Trump voters in swing states Democrats think they can win reveal why Biden’s party ‘backed itself into a corner’ with Kamala Harris

MAGA fanatics in North Carolina are not convinced that Vice President Kamala Harris’ entry into the 2024 race will affect the results in November.

The Democratic Party is praising the “boost of enthusiasm” after President Joe Biden stepped aside and Harris took over his campaign on Sunday. But Donald Trump’s biggest supporters think it’s all a ruse.

Democrats are “very quiet” in North Carolina, 61-year-old surgical nurse Neal Morris told DailyMail.com at Trump’s rally on Wednesday.

Trump’s rally in Charlotte, North Carolina, is the first since Biden announced he was ending his re-election campaign and endorsing his No. 2 candidate. It is also only the second since the former president was shot in the ear during an assassination attempt at his event in Butler, Pennsylvania earlier in July.

Jennifer Braga, 32, a cleaning company owner in Indian Trail, North Carolina, and originally from Brazil, believes Democrats will have no choice but to rally behind Harris in November, saying, “They’ve painted themselves into a corner.”

Jennifer Braga, 32, and her husband Wesley Braga, 37, attend a Trump rally in Charlotte, North Carolina on Wednesday. Jennifer told DailyMail.com that Kamala Harris taking over from Joe Biden ‘hasn’t changed anything because the Republican Party is really united’

North Carolina is a must-win state in 2024 and Democrats have turned their attention there to try and secure victory in November.

In 2016, Trump won North Carolina by 3.6 percent, and in 2020 his lead narrowed, but he still beat Biden there by 1.3 percent. Democrats believe North Carolina is a red battleground they can capture in 2024, and they are working overtime to influence voters there.

The North Carolina Democratic Party plans to double its staff in the next two weeks, a spokesperson confirmed to DailyMail.com.

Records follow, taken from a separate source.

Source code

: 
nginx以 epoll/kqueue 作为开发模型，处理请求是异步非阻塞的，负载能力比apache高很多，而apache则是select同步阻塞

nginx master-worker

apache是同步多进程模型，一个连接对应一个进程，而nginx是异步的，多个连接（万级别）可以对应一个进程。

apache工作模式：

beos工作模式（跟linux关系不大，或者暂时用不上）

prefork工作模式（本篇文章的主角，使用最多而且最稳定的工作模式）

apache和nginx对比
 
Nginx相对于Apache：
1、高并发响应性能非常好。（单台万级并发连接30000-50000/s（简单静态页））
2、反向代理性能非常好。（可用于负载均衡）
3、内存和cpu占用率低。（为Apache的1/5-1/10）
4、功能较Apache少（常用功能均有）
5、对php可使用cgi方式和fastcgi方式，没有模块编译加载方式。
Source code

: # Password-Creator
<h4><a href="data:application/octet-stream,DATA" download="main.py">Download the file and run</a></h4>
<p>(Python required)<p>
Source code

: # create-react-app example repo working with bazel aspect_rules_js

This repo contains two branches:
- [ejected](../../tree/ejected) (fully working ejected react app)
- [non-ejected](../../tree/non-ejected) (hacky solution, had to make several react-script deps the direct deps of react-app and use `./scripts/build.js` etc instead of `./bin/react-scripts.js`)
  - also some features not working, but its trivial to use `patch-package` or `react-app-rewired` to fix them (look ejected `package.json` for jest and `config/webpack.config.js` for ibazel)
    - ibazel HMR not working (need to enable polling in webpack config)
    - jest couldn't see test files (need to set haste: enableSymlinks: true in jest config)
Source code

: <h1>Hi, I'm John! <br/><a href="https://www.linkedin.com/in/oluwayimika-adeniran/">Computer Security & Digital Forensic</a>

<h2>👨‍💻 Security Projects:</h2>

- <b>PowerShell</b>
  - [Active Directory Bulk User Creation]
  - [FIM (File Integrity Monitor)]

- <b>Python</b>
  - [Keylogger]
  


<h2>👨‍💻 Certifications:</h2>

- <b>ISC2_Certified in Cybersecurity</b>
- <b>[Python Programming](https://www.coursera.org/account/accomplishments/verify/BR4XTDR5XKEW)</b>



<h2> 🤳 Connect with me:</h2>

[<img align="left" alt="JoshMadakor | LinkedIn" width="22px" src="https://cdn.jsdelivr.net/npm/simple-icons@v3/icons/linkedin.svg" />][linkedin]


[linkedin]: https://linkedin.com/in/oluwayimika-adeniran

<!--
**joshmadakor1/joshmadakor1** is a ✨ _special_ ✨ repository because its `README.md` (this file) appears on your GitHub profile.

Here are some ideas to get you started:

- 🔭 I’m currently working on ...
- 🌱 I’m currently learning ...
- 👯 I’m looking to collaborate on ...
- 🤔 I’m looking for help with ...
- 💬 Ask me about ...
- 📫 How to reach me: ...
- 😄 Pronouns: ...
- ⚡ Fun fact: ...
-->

And the party decided to start expanding its staff six months earlier than in previous election cycles.

But Trump voters in the Tar Heel State agree with the former president that Harris’ candidacy does not change the state of the race.

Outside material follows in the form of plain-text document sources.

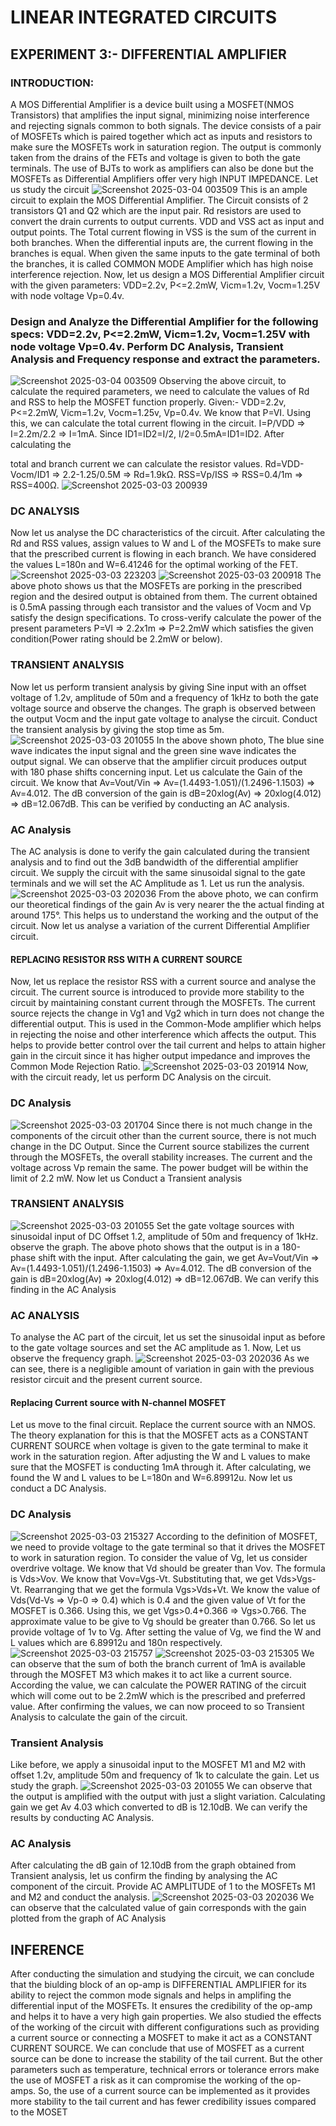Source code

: # LINEAR INTEGRATED CIRCUITS
## EXPERIMENT 3:- DIFFERENTIAL AMPLIFIER
### INTRODUCTION:
  A MOS Differential Amplifier is a device built using a MOSFET(NMOS Transistors) that amplifies the input signal, minimizing noise interference and rejecting signals common to both signals. The device consists of a pair of MOSFETs which is paired together which act as inputs and resistors to make sure the MOSFETs work in saturation region. The output is commonly taken from the drains of the FETs and voltage is given to both the gate terminals. The use of BJTs to work as amplifiers can also be done but the MOSFETs as Differential Amplifiers offer very high INPUT IMPEDANCE. Let us study the circuit
  ![Screenshot 2025-03-04 003509](https://github.com/user-attachments/assets/5990a798-2cbe-43cf-82b6-5d2158feefe9)
  This is an ample circuit to explain the MOS Differential Amplifier. The Circuit consists of 2 transistors Q1 and Q2 which are the input pair. Rd resistors are used to convert the drain currents to output currents. VDD and VSS act as input and output points. The Total current flowing in VSS is the sum of the current in both branches. When the differential inputs are, the current flowing in the branches is equal. When given the same inputs to the gate terminal of both the branches, it is called COMMON MODE Amplifier which has high noise interference rejection.
  Now, let us design a MOS Differential Amplifier circuit with the given parameters: VDD=2.2v, P<=2.2mW, Vicm=1.2v, Vocm=1.25V with node voltage Vp=0.4v.
### Design and Analyze the Differential Amplifier for the following specs: VDD=2.2v, P<=2.2mW, Vicm=1.2v, Vocm=1.25V with node voltage Vp=0.4v. Perform DC Analysis, Transient Analysis and Frequency response and extract the parameters.
 ![Screenshot 2025-03-04 003509](https://github.com/user-attachments/assets/5990a798-2cbe-43cf-82b6-5d2158feefe9)
 Observing the above circuit, to calculate the required parameters, we need to calculate the values of Rd and RSS to help the MOSFET function properly. 
 Given:- VDD=2.2v, P<=2.2mW, Vicm=1.2v, Vocm=1.25v, Vp=0.4v. 
 We know that P=VI. Using this, we can calculate the total current flowing in the circuit. I=P/VDD => I=2.2m/2.2 => I=1mA.
 Since ID1=ID2=I/2, I/2=0.5mA=ID1=ID2. After calculating the 
 
 
 total and branch current we can calculate the resistor values. Rd=VDD-Vocm/ID1 => 2.2-1.25/0.5M => Rd=1.9kΩ. RSS=Vp/ISS => RSS=0.4/1m => RSS=400Ω. 
 ![Screenshot 2025-03-03 200939](https://github.com/user-attachments/assets/f22b37ba-a89e-4da3-bcf7-4fa6cd368b30)
### DC ANALYSIS
  Now let us analyse the DC characteristics of the circuit. After calculating the Rd and RSS values, assign values to W and L of the MOSFETs to make sure that the prescribed current is flowing in each branch. We have considered the values L=180n and W=6.41246 for the optimal working of the FET. 
  ![Screenshot 2025-03-03 223203](https://github.com/user-attachments/assets/ce344b96-4bb3-4514-9f31-b34fe0305268)
![Screenshot 2025-03-03 200918](https://github.com/user-attachments/assets/45b41617-305d-4bd1-9d36-0b0669ebd413)
The above photo shows us that the MOSFETs are porking in the prescribed region and the desired output is obtained from them. The current obtained is 0.5mA passing through each transistor and the values of Vocm and Vp satisfy the design specifications. To cross-verify calculate the power of the present parameters P=VI => 2.2x1m => P=2.2mW which satisfies the given condition(Power rating should be 2.2mW or below). 
### TRANSIENT ANALYSIS
  Now let us perform transient analysis by giving Sine input with an offset voltage of 1.2v, amplitude of 50m and a frequency of 1kHz to both the gate voltage source and observe the changes. The graph is observed between the output Vocm and the input gate voltage to analyse the circuit. Conduct the transient analysis by giving the stop time as 5m.
  ![Screenshot 2025-03-03 201055](https://github.com/user-attachments/assets/b870657d-6d6b-4acf-b761-cb255f20821f)
  In the above shown photo, The blue sine wave indicates the input signal and the green sine wave indicates the output signal. We can observe that the amplifier circuit produces output with 180 phase shifts concerning input. Let us calculate the Gain of the circuit. We know that Av=Vout/Vin => Av=(1.4493-1.051)/(1.2496-1.1503) => Av=4.012. The dB conversion of the gain is dB=20xlog(Av) => 20xlog(4.012) => dB=12.067dB. This can be verified by conducting an AC analysis.
### AC Analysis
  The AC analysis is done to verify the gain calculated during the transient analysis and to find out the 3dB bandwidth of the differential amplifier circuit. We supply the circuit with the same sinusoidal signal to the gate terminals and we will set the AC Amplitude as 1. Let us run the analysis.
  ![Screenshot 2025-03-03 202036](https://github.com/user-attachments/assets/f2873f5d-584d-4c33-af4c-48cdb2973fe6)
  From the above photo, we can confirm our theoretical findings of the gain Av is very nearer the the actual finding at around 175°. This helps us to understand the working and the output of the circuit. Now let us analyse a variation of the current Differential Amplifier circuit.
#### REPLACING RESISTOR RSS WITH A CURRENT SOURCE
  Now, let us replace the resistor RSS with a current source and analyse the circuit. The current source is introduced to provide more stability to the circuit by maintaining constant current through the MOSFETs. The current source rejects the change in Vg1 and Vg2 which in turn does not change the differential output. This is used in the Common-Mode amplifier which helps in rejecting the noise and other interference which affects the output. This helps to provide better control over the tail current and helps to attain higher gain in the circuit since it has higher output impedance and improves the Common Mode Rejection Ratio.
  ![Screenshot 2025-03-03 201914](https://github.com/user-attachments/assets/103f0f91-3fcc-451d-b5b5-71309d6591eb)
Now, with the circuit ready, let us perform DC Analysis on the circuit.
### DC Analysis
![Screenshot 2025-03-03 201704](https://github.com/user-attachments/assets/114a5b6b-5310-4cba-a9a5-4dcc42dd70bd)
  Since there is not much change in the components of the circuit other than the current source, there is not much change in the DC Output. Since the Current source stabilizes the current through the MOSFETs, the overall stability increases. The current and the voltage across Vp remain the same.
  The power budget will be within the limit of 2.2 mW. Now let us Conduct a Transient analysis
### TRANSIENT ANALYSIS
![Screenshot 2025-03-03 201055](https://github.com/user-attachments/assets/5a06353e-bb72-436c-9397-ce7cd2204fed)
  Set the gate voltage sources with sinusoidal input of DC Offset 1.2, amplitude of 50m and frequency of 1kHz. observe the graph.
  The above photo shows that the output is in a 180-phase shift with the input. After calculating the gain, we get Av=Vout/Vin => Av=(1.4493-1.051)/(1.2496-1.1503) => Av=4.012. The dB conversion of the gain is dB=20xlog(Av) => 20xlog(4.012) => dB=12.067dB. We can verify this finding in the AC Analysis
### AC ANALYSIS
  To analyse the AC part of the circuit, let us set the sinusoidal input as before to the gate voltage sources and set the AC amplitude as 1. Now, Let us observe the frequency graph.
  ![Screenshot 2025-03-03 202036](https://github.com/user-attachments/assets/a68fea32-a2c9-4a2d-881f-65747e554af4)
As we can see, there is a negligible amount of variation in gain with the previous resistor circuit and the present current source. 
#### Replacing Current source with N-channel MOSFET
  Let us move to the final circuit. Replace the current source with an NMOS. The theory explanation for this is that the MOSFET acts as a CONSTANT CURRENT SOURCE when voltage is given to the gate terminal to make it work in the saturation region. After adjusting the W and L values to make sure that the MOSFET is conducting 1mA through it. After calculating, we found the W and L values to be L=180n and W=6.89912u. Now let us conduct a DC Analysis.
### DC Analysis
  ![Screenshot 2025-03-03 215327](https://github.com/user-attachments/assets/89fa7561-edfc-489c-a1d2-d58bf7551879)
  According to the definition of MOSFET, we need to provide voltage to the gate terminal so that it drives the MOSFET to work in saturation region. To consider the value of Vg, let us consider overdrive voltage. We know that Vd should be greater than Vov. The formula is Vds>Vov. We know that Vov=Vgs-Vt. Substituting that, we get Vds>Vgs-Vt. Rearranging that we get the formula Vgs>Vds+Vt. We know the value of Vds(Vd-Vs => Vp-0 => 0.4) which is 0.4 and the given value of Vt for the MOSFET is 0.366. Using this, we get Vgs>0.4+0.366 => Vgs>0.766. The approximate value to be give to Vg should be greater than 0.766. So let us provide voltage of 1v to Vg. After setting the value of Vg, we find the W and L values which are 6.89912u and 180n respectively. 
![Screenshot 2025-03-03 215757](https://github.com/user-attachments/assets/4cb970a5-f5bf-46b9-9131-b069c59e464e)
![Screenshot 2025-03-03 215305](https://github.com/user-attachments/assets/ff770a3b-2401-45dd-b322-d37edddfe8d5)
  We can observe that the sum of both the branch current of 1mA is available through the MOSFET M3 which makes it to act like a current source. According the value, we can calculate the POWER RATING of the circuit which will come out to be 2.2mW which is the prescribed and preferred value. After confirming the values, we can now proceed to so Transient Analysis to calculate the gain of the circuit.
### Transient Analysis
  Like before, we apply a sinusoidal input to the MOSFET M1 and M2 with offset 1.2v, amplitude 50m and frequency of 1k to calculate the gain. Let us study the graph.
  ![Screenshot 2025-03-03 201055](https://github.com/user-attachments/assets/1f00ff1e-1e81-4f5a-aab7-4581ea99c8bd)
  We can observe that the output is amplified with the output with just a slight variation. Calculating gain we get Av 4.03 which converted to dB is 12.10dB. We can verify the results by conducting AC Analysis.
### AC Analysis
  After calculating the dB gain of 12.10dB from the graph obtained from Transient analysis, let us confirm the finding by analysing the AC component of the circuit. Provide AC AMPLITUDE of 1 to the MOSFETs M1 and M2 and conduct the analysis.
  ![Screenshot 2025-03-03 202036](https://github.com/user-attachments/assets/cafc1f4d-423e-4595-8cac-ad8e81d80c77)
  We can observe that the calculated value of gain corresponds with the gain plotted from the graph of AC Analysis
## INFERENCE
  After conducting the simulation and studying the circuit, we can conclude that the biulding block of an op-amp is DIFFERENTIAL AMPLIFIER for its ability to reject the common mode signals and helps in amplifing the differential input of the MOSFETs. It ensures the credibility of the op-amp and helps it to have a very high gain properties. We also studied the effects of the working of the circuit with different configurations such as providing a current source or connecting a MOSFET to make it act as a CONSTANT CURRENT SOURCE. We can conclude that use of MOSFET as a current source can be done to increase the stability of the tail current. But the other parameters such as temperature, technical errors or tolerance errors make the use of MOSFET a risk as it can compromise the working of the op-amps. So, the use of a current source can be implemented as it provides more stability to the tail current and has fewer credibility issues compared to the MOSET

According to Morris, Harris is just “another puppet” who will carry out the same agenda Biden has proposed.

“Nothing has changed because the Republican Party is a truly united party,” said Braga, who voted for Hillary Clinton in 2016 and Trump in 2020.

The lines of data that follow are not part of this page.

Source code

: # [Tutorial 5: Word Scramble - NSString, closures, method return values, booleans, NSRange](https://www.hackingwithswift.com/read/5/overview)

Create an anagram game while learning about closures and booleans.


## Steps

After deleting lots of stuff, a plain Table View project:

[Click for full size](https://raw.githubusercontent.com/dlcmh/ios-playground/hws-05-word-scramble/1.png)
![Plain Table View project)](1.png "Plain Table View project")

A 24-year-old bartender from Charlotte told DailyMail.com that she and other Republicans “are not worried about Kamala taking over from Joe.”

Trump said in a phone call Tuesday that the change of candidates did not frighten him, saying her 2020 presidential campaign imploded.

“If she’s campaigning like that now, and it’s only going to get harder, even though she’s getting a lot of support from the fake news, there’s no doubt about that,” he told reporters during a briefing.

“But if she campaigns like she did then, I suspect she won’t be as tough.”

Vice President Kamala Harris is the de facto Democratic Party nominee this week after President Joe Biden withdrew from the race on Sunday

In 2020, Harris ran a deeply unpopular primary campaign against about a dozen other Democrats, including incumbent Joe Biden.

She consistently polled around 2 percent or below in the crowded field and was branded unlikable by voters and political pundits.

More broadly, Trump fans believe Harris will only bring “more of the same” to Biden’s presidency as the past four years — and they’re not happy about it.

Braga said the cost of cleaning supplies and other operational expenses to run her small business has tripled under Biden.

And Morris said he should have retired two years ago, when he was 59, but was forced to continue working as a member of the “middle class.”